De longe, essa edição do Big Brother foi a que mais se pautaram problemas sociais, relacionados à saúde mental, racismo e xenofobia, sofrido por Juliette, que é nordestina, em alguns momentos. Mas, segundo o empresário, em vez da paraibana se vitimizar em todos os acontecimentos, ela procurou da melhor maneira possível resolver os conflitos.

 

“Ela teve a inteligência de potencializar o fato. Infelizmente, somos um país que gostamos do vitimismo, no qual as vítimas são pessoas que, normalmente, a gente valoriza. Mas, quando a Juliette sofreu bullying, devido ao seu sotaque, ela também tem mais um movimento de crescer, pois na TV dá um tempo maior para um conflito e ela, por buscar resolver os problemas que teve, sempre teve uma exposição maior.

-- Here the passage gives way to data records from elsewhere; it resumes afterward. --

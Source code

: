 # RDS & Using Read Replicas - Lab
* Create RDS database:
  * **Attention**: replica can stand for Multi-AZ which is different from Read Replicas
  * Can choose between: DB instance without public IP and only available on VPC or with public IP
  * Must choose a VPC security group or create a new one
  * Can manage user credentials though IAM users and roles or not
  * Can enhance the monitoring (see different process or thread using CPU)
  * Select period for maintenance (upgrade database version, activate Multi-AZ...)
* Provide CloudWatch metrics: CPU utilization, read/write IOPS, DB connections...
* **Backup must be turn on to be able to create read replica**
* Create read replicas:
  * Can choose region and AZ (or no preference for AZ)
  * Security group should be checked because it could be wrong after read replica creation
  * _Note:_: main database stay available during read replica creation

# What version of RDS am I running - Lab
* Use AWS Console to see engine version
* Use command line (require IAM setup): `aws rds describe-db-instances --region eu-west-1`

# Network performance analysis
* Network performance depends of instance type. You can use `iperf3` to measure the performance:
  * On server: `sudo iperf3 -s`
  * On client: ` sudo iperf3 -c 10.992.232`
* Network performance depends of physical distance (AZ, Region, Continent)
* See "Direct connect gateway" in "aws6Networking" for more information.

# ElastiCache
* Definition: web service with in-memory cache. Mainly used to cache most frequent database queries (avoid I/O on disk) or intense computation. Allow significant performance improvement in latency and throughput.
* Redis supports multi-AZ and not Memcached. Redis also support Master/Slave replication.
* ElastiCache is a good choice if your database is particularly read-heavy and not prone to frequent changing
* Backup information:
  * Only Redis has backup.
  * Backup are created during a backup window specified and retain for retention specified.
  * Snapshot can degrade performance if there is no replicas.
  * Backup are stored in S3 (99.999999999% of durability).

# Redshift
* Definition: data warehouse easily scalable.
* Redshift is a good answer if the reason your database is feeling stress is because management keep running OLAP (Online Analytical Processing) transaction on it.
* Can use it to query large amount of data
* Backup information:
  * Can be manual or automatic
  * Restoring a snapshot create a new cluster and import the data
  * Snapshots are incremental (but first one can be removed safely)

Nesse sentido, se posicionar de maneira correta, foi inteligente demais”, ponderou.

 

Trabalho também realizado no meios digitais

 

Associados aos conflitos sofridos por Juliette na casa, houve uma preocupação maior de sua equipe de assessoria em manter bem a sua imagem. Então, associado a todas as estratégias que a milionária traçou ao longo do BBB, Fred também dá os devidos créditos ao trabalho feito por sua equipe nas redes sociais.

 

“Desde o começo, a Juliette já despontava nas redes sociais, portanto, uma equipe extremamente inteligente capacitada visou trabalhar sua imagem em cima desses confrontos, não pela busca de intrigas, mas no sentido de apaziguar, obviamente, as redes sociais comandaram, de maneira exponencial. Existe até um dado momento em que ela teve a foto mais curtida do mundo, em menos tempo, desbancando grandes cantoras internacionais, fazendo ela aparecer de maneira forte, crescendo seus números, então, sim, a equipe dela foi fenomenal”, explicou o empresário.

 

Juliette daqui pra frente

 

O Big Brother Brasil chegou ao fim, mas deixou lições importantes em nossas vidas. O ponto que teremos agora a considerar é como Juliette vai saber com tanta exposição, pois vejamos, atualmente no Instagram, a ex-sister já conta com mais de 25M de seguidores e durante o confinamento, tudo que ela usava vendia muito bem aqui fora. Associado a isso, a vida dela vai se encher de grandes empresas e marcas para fechar parcerias.

 

Sobre os próximos passos, Fred pondera que as empresas vão sim invadir a vida de Juliette e que em poucos meses ela pode triplicar seu dinheiro. “Ela ganhou o prêmio por mérito, não foi porque foi rejeitada, pelo contrário, o discurso final do apresentador foi cirúrgico sobre ela, porque o Brasil realmente adotou a participante e em dois, três ou quatro anos, ela sendo bem trabalhada pelas marcas, pode se tornar uma pessoa muito importante no marketing digital”, finalizou.

 

Sobre Fred Furtado

Fred Furtado é um executivo com foco na área digital, marketing de influência, performance e produção de conteúdo. Além disso, é especialista em social B.I e marketing de influência.